*** Opening of Data extracts ***

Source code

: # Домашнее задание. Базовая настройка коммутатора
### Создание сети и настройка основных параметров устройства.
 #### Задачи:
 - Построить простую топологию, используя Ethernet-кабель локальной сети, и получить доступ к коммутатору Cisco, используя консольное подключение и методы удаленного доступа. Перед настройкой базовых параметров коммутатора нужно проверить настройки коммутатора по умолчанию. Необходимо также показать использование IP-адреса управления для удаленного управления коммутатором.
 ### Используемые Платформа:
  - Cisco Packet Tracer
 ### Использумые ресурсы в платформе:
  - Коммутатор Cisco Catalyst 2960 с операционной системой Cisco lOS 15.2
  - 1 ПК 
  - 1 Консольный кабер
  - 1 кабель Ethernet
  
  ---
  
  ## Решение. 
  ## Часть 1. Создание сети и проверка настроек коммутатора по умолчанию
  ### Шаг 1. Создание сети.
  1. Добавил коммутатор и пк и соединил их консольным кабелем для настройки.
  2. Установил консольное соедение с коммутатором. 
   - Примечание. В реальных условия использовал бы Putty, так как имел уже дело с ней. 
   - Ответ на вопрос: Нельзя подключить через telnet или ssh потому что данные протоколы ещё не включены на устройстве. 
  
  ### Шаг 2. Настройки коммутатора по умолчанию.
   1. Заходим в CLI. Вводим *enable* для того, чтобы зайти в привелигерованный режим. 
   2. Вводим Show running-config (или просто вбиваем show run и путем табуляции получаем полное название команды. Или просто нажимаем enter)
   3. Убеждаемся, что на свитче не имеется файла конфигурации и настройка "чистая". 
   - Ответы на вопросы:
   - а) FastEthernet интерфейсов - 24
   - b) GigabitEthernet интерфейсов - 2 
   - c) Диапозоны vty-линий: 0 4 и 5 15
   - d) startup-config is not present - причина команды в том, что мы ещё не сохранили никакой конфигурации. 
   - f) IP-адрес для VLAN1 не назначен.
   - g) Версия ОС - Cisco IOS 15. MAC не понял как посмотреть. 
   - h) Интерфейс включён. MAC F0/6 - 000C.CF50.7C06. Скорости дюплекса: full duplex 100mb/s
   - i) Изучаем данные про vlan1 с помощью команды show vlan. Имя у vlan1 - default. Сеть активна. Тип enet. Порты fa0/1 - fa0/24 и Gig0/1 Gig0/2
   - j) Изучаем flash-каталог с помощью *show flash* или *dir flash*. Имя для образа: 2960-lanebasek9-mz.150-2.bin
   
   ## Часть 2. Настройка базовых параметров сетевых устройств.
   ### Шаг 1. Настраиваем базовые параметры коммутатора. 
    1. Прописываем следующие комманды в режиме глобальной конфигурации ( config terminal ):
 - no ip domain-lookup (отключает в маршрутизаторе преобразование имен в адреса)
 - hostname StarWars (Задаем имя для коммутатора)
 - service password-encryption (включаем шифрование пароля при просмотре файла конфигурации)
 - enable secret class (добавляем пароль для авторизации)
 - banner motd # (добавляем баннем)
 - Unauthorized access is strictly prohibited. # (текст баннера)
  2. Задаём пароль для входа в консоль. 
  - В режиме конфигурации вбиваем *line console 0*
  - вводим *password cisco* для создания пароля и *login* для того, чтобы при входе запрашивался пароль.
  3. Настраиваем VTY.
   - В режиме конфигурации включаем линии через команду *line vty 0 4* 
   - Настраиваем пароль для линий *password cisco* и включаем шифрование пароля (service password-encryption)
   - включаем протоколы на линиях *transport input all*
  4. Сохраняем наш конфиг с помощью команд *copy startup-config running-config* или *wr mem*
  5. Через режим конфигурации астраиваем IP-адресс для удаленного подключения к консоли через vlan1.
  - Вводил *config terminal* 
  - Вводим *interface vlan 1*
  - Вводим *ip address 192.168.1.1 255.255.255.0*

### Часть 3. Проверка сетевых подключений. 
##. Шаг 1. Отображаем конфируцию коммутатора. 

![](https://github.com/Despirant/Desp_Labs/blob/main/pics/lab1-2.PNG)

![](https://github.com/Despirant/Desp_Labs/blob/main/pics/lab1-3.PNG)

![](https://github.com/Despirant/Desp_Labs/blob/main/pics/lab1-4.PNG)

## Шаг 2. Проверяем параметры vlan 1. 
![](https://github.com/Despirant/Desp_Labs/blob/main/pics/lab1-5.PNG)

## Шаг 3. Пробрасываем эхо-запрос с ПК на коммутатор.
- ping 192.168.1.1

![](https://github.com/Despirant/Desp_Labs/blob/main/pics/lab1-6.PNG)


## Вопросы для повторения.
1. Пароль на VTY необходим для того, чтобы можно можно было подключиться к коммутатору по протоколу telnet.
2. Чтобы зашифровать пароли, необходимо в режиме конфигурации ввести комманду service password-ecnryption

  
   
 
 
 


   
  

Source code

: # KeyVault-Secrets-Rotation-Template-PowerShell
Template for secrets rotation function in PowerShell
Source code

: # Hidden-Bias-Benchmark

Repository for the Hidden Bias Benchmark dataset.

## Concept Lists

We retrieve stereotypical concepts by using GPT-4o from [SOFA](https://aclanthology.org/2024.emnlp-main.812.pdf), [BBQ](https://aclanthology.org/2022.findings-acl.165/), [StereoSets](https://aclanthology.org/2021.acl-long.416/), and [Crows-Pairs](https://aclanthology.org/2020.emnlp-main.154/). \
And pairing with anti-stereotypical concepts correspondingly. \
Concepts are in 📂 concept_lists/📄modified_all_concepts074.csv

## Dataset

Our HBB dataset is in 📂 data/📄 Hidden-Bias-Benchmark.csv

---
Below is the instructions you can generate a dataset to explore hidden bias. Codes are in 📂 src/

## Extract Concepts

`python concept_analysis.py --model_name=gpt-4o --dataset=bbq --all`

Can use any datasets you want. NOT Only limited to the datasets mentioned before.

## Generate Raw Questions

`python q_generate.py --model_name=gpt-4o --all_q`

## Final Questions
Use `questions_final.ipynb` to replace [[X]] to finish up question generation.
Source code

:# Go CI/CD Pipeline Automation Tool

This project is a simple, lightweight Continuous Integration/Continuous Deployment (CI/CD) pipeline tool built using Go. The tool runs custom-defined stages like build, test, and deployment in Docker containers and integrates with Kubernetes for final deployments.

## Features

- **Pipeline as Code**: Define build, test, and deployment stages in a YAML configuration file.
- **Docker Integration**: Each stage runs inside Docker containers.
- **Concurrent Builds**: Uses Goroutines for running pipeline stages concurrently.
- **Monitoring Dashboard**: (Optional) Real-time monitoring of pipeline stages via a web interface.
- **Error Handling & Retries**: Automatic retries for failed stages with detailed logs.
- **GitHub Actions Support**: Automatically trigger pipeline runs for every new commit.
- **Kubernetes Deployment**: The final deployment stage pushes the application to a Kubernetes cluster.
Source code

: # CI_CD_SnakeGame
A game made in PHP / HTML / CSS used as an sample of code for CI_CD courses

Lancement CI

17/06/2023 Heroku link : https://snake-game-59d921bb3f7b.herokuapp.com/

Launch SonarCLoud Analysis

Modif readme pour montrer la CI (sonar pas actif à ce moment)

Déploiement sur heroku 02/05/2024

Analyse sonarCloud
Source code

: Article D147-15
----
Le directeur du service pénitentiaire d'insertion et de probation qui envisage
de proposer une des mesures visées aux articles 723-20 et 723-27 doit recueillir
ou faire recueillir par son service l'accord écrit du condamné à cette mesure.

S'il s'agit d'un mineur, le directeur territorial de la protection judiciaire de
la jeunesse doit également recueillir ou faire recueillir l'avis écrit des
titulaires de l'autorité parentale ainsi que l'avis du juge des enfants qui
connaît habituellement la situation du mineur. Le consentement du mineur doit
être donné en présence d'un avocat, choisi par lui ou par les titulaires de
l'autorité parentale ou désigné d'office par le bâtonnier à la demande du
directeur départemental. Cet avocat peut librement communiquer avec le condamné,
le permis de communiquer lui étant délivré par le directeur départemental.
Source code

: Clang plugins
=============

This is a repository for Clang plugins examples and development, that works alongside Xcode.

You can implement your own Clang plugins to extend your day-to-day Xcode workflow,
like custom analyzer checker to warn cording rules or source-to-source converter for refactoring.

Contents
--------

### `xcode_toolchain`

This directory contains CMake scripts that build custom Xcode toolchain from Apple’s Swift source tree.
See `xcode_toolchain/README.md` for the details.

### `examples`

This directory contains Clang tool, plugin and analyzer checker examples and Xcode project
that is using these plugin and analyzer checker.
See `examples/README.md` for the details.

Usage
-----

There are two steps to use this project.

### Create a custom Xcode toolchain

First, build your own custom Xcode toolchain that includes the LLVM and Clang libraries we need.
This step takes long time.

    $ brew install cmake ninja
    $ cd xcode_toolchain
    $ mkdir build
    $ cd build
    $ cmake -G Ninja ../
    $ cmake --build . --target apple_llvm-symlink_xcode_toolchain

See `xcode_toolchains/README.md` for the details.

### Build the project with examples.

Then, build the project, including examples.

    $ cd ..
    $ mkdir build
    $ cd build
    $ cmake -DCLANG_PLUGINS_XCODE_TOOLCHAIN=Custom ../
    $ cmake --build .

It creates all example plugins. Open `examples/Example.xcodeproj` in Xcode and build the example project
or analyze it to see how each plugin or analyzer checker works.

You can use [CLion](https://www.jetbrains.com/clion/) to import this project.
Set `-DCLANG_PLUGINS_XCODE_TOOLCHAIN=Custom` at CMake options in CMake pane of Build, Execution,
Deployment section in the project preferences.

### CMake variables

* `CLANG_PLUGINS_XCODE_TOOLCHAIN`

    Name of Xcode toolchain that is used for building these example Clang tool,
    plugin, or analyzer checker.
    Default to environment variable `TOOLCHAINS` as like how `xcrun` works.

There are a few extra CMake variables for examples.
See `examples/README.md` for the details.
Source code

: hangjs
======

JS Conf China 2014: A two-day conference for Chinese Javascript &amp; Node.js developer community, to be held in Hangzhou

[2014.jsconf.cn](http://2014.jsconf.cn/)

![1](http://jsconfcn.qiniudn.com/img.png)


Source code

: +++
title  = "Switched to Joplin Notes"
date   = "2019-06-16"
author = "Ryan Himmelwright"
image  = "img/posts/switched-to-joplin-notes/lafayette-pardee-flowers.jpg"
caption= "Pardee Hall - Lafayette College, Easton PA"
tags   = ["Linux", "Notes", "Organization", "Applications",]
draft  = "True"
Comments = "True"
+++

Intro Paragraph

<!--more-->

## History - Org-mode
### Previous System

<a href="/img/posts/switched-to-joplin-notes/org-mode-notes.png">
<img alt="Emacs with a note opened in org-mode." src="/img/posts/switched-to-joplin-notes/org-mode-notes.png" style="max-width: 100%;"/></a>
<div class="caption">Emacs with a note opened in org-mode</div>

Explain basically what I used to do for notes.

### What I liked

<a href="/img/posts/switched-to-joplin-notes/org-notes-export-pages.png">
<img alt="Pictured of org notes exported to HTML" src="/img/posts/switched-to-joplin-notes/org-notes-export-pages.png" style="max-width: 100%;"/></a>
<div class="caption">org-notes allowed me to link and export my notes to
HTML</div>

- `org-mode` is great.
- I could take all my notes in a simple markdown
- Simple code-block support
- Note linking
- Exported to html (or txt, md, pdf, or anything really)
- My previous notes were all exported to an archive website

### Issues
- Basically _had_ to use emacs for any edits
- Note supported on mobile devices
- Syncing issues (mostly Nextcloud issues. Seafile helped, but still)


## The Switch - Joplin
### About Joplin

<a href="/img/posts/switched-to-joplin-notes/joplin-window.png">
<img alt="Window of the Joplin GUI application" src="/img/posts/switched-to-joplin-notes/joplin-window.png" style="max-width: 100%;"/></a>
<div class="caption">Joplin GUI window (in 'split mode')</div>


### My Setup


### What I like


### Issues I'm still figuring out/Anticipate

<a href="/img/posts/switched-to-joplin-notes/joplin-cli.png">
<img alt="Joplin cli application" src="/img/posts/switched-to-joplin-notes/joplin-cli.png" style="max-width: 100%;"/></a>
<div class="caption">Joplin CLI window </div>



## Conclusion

*** Close of Data extracts ***

Exercise instructions = Look through the entries above and work out how many lines contain the string "analyzer". Give that number alone.

Your solution = 5